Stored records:

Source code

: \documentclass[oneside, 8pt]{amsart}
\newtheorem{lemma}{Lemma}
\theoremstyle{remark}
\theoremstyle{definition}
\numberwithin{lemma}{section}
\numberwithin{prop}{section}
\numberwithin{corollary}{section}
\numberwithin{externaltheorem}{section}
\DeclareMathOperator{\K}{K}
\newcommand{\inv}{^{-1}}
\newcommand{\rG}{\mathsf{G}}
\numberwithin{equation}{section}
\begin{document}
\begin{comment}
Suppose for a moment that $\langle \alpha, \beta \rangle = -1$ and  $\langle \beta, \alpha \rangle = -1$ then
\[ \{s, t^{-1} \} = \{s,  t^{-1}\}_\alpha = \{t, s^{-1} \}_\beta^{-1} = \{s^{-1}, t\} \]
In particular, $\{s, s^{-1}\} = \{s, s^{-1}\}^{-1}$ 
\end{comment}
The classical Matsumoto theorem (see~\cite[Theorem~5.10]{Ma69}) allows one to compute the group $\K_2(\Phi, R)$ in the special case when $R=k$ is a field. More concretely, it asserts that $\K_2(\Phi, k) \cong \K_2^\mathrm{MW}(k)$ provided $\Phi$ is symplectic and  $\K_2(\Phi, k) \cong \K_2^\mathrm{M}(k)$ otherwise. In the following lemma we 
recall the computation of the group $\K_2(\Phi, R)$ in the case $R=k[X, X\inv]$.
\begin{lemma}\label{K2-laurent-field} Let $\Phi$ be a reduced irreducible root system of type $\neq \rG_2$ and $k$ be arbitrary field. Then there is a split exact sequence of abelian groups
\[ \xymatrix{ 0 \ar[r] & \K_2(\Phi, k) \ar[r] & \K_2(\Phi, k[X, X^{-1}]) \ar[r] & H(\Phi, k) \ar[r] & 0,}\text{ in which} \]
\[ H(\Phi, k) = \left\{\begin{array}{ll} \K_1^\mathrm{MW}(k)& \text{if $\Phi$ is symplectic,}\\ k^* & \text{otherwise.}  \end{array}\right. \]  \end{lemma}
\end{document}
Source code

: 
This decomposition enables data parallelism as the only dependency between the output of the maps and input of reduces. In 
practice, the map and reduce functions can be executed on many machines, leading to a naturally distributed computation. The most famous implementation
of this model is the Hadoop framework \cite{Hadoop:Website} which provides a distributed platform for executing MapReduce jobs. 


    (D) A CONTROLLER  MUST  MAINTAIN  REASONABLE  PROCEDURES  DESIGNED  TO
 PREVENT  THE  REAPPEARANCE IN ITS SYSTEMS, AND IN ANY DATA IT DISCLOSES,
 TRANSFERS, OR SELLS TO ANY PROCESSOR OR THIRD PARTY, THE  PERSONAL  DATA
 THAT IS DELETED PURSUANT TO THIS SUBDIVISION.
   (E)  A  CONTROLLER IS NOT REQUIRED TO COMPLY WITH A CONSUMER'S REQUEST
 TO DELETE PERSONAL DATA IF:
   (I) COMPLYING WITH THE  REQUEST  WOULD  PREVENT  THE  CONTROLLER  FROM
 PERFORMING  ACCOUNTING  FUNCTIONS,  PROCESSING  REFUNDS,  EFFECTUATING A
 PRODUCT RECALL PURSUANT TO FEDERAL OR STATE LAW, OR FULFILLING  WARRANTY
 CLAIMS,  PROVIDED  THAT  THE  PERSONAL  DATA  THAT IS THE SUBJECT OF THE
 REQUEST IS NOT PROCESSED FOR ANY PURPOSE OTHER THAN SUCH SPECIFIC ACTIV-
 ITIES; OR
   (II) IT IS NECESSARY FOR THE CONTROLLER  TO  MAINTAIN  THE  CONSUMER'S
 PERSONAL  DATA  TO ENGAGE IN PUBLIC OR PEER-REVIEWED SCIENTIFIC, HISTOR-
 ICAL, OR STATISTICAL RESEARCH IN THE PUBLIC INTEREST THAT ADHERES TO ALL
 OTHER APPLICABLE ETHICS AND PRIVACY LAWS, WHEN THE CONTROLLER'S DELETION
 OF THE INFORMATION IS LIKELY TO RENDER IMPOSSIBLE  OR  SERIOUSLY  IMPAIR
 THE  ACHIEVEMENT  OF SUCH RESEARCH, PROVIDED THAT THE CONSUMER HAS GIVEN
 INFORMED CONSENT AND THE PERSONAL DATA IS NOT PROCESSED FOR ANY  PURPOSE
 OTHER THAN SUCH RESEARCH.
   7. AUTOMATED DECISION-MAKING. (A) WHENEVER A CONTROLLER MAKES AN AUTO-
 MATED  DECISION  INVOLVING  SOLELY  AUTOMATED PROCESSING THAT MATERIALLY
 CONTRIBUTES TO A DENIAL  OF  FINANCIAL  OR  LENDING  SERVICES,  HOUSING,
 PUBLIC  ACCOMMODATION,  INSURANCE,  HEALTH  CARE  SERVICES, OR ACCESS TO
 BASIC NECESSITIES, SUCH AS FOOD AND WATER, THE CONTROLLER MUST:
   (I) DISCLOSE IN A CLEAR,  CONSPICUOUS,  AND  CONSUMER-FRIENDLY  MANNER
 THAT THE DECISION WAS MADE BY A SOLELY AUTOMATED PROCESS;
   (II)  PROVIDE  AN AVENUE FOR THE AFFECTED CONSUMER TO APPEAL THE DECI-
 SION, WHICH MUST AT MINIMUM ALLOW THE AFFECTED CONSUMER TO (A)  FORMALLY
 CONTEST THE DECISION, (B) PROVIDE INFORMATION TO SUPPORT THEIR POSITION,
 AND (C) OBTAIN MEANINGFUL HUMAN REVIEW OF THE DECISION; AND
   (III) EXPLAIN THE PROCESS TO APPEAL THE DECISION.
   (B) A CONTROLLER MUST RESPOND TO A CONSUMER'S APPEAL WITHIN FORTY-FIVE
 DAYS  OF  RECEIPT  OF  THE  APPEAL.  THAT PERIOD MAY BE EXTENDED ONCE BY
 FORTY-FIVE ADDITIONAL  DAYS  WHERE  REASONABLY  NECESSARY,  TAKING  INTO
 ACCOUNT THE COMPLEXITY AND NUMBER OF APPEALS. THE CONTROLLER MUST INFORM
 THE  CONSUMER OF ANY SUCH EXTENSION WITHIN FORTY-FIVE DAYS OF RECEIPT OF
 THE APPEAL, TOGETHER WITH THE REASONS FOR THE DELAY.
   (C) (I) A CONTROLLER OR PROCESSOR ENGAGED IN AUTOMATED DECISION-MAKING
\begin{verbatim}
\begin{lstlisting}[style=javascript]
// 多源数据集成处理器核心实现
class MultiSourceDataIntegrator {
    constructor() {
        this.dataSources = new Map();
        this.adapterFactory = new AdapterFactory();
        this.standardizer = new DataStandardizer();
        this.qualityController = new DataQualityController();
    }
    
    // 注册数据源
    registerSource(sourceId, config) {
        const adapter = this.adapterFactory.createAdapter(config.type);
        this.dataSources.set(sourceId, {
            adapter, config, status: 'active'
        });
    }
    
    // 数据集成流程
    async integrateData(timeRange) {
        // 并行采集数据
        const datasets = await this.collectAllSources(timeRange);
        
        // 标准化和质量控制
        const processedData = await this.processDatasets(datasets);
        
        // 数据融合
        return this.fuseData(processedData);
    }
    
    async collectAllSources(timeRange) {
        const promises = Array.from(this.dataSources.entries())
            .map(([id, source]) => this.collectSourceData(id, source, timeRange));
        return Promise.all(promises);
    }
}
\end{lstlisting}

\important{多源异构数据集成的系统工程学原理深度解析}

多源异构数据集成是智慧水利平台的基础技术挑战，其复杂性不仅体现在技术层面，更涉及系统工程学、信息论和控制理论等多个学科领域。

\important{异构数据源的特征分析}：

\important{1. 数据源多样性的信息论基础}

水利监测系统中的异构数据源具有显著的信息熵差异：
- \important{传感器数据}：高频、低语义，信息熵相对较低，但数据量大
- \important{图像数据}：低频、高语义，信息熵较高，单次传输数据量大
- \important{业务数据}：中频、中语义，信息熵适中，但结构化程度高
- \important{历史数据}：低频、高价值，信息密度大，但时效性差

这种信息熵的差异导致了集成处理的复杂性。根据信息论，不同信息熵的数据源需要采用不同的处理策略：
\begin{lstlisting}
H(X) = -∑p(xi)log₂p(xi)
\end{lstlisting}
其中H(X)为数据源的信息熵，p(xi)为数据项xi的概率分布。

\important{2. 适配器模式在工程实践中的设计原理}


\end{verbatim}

* _Work instruction_:
Copy word for word the stretch of entries above from the line that has "(I) COMPLYING WITH" through the line that has "SUBJECT OF THE", both ends included, and nothing outside it.

* _Answer section_:
   (I) COMPLYING WITH THE  REQUEST  WOULD  PREVENT  THE  CONTROLLER  FROM
 PERFORMING  ACCOUNTING  FUNCTIONS,  PROCESSING  REFUNDS,  EFFECTUATING A
 PRODUCT RECALL PURSUANT TO FEDERAL OR STATE LAW, OR FULFILLING  WARRANTY
 CLAIMS,  PROVIDED  THAT  THE  PERSONAL  DATA  THAT IS THE SUBJECT OF THE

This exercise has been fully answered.